■ YOUR GOAL
Return, in their exact form, the lines that lie between the start of the data below and the line containing "### Creating a scroll view", with both ends included.
DATASET RECORDS Block Start
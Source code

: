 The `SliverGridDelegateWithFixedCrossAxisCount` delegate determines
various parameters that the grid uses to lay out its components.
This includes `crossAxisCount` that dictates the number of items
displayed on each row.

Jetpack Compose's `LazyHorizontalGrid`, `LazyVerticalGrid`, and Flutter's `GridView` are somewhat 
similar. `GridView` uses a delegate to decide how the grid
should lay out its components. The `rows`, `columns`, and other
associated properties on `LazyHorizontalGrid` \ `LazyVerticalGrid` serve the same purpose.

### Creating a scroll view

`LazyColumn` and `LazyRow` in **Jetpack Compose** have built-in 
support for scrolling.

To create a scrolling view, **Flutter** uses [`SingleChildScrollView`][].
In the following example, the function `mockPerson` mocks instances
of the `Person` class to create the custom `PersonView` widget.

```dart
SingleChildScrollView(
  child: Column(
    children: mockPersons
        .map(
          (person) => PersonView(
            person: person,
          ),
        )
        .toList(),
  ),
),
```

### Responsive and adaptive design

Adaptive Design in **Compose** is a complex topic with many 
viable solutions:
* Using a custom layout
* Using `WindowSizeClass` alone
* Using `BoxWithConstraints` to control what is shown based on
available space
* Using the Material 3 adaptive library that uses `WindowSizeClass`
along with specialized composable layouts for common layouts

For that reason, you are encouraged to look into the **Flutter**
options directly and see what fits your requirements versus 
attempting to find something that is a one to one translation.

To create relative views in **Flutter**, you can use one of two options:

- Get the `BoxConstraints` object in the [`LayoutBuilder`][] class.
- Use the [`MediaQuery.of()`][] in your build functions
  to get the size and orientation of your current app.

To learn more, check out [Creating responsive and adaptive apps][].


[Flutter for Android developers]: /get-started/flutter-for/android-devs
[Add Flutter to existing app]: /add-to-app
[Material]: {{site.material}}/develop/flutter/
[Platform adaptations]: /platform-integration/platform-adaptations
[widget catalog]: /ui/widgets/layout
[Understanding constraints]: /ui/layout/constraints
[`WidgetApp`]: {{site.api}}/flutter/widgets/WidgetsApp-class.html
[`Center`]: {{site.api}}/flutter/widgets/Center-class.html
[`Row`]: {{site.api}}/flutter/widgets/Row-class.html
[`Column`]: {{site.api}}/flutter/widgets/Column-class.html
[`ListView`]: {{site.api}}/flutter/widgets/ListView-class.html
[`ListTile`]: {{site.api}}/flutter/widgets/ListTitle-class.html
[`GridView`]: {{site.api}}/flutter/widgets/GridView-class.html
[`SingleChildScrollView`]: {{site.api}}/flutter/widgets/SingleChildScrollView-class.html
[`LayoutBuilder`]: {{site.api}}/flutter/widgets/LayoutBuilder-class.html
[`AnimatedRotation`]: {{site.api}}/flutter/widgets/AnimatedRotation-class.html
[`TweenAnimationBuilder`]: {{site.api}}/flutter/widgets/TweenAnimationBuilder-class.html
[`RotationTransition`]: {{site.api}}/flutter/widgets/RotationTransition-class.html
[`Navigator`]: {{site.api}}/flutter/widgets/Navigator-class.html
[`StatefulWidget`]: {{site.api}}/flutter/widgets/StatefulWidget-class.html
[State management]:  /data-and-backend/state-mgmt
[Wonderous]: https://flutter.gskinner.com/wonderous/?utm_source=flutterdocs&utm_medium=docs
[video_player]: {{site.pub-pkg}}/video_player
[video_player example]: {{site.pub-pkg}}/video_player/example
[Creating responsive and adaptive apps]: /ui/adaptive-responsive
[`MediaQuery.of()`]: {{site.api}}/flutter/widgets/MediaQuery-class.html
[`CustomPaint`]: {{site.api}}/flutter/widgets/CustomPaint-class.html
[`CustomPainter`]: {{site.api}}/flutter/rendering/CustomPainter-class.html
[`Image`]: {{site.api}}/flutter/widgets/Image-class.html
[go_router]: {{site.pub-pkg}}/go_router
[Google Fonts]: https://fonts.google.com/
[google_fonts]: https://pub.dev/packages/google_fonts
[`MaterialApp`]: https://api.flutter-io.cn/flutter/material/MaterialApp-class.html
DATASET RECORDS Block End
■ REPLY
Source code

: The `SliverGridDelegateWithFixedCrossAxisCount` delegate determines
various parameters that the grid uses to lay out its components.
This includes `crossAxisCount` that dictates the number of items
displayed on each row.

Jetpack Compose's `LazyHorizontalGrid`, `LazyVerticalGrid`, and Flutter's `GridView` are somewhat 
similar. `GridView` uses a delegate to decide how the grid
should lay out its components. The `rows`, `columns`, and other
associated properties on `LazyHorizontalGrid` \ `LazyVerticalGrid` serve the same purpose.

### Creating a scroll view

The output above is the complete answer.